Entries taken from a collection
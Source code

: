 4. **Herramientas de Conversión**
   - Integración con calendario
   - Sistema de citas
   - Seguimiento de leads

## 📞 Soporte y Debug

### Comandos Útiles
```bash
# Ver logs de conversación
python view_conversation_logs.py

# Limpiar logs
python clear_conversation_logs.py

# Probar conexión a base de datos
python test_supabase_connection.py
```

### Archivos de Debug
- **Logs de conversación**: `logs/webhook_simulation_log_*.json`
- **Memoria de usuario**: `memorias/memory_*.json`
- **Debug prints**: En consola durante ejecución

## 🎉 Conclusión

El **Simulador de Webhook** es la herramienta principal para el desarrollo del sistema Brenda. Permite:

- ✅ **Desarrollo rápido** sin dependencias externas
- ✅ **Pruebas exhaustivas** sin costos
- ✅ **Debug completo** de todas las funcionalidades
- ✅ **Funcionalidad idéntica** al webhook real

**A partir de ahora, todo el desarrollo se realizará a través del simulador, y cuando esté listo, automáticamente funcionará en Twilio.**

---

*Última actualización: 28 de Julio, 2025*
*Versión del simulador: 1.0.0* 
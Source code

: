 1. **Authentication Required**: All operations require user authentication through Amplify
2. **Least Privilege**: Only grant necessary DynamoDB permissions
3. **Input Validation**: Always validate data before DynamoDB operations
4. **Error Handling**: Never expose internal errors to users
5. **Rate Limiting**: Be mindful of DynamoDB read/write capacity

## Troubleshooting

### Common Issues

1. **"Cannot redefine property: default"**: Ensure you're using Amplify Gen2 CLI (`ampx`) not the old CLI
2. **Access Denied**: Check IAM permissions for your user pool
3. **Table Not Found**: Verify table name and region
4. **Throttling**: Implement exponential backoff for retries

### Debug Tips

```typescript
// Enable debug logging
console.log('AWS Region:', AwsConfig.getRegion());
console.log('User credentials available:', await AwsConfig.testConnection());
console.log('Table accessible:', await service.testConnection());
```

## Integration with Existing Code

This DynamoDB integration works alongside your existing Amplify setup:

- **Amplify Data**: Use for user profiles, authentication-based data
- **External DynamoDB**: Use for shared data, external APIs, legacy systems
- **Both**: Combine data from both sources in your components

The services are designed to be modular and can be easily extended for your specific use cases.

• _Exercise_
Copy every record above verbatim and in full.

• _Your response_
Source code

: 4. **Herramientas de Conversión**
   - Integración con calendario
   - Sistema de citas
   - Seguimiento de leads

## 📞 Soporte y Debug

### Comandos Útiles
```bash
# Ver logs de conversación
python view_conversation_logs.py

# Limpiar logs
python clear_conversation_logs.py

# Probar conexión a base de datos
python test_supabase_connection.py
```

### Archivos de Debug
- **Logs de conversación**: `logs/webhook_simulation_log_*.json`
- **Memoria de usuario**: `memorias/memory_*.json`
- **Debug prints**: En consola durante ejecución

## 🎉 Conclusión

El **Simulador de Webhook** es la herramienta principal para el desarrollo del sistema Brenda. Permite:

- ✅ **Desarrollo rápido** sin dependencias externas
- ✅ **Pruebas exhaustivas** sin costos
- ✅ **Debug completo** de todas las funcionalidades
- ✅ **Funcionalidad idéntica** al webhook real

**A partir de ahora, todo el desarrollo se realizará a través del simulador, y cuando esté listo, automáticamente funcionará en Twilio.**

---

*Última actualización: 28 de Julio, 2025*
*Versión del simulador: 1.0.0* 
Source code

: 1. **Authentication Required**: All operations require user authentication through Amplify
2. **Least Privilege**: Only grant necessary DynamoDB permissions
3. **Input Validation**: Always validate data before DynamoDB operations
4. **Error Handling**: Never expose internal errors to users
5. **Rate Limiting**: Be mindful of DynamoDB read/write capacity

## Troubleshooting

### Common Issues

1. **"Cannot redefine property: default"**: Ensure you're using Amplify Gen2 CLI (`ampx`) not the old CLI
2. **Access Denied**: Check IAM permissions for your user pool
3. **Table Not Found**: Verify table name and region
4. **Throttling**: Implement exponential backoff for retries

### Debug Tips

```typescript
// Enable debug logging
console.log('AWS Region:', AwsConfig.getRegion());
console.log('User credentials available:', await AwsConfig.testConnection());
console.log('Table accessible:', await service.testConnection());
```

## Integration with Existing Code

This DynamoDB integration works alongside your existing Amplify setup:

- **Amplify Data**: Use for user profiles, authentication-based data
- **External DynamoDB**: Use for shared data, external APIs, legacy systems
- **Both**: Combine data from both sources in your components

The services are designed to be modular and can be easily extended for your specific use cases.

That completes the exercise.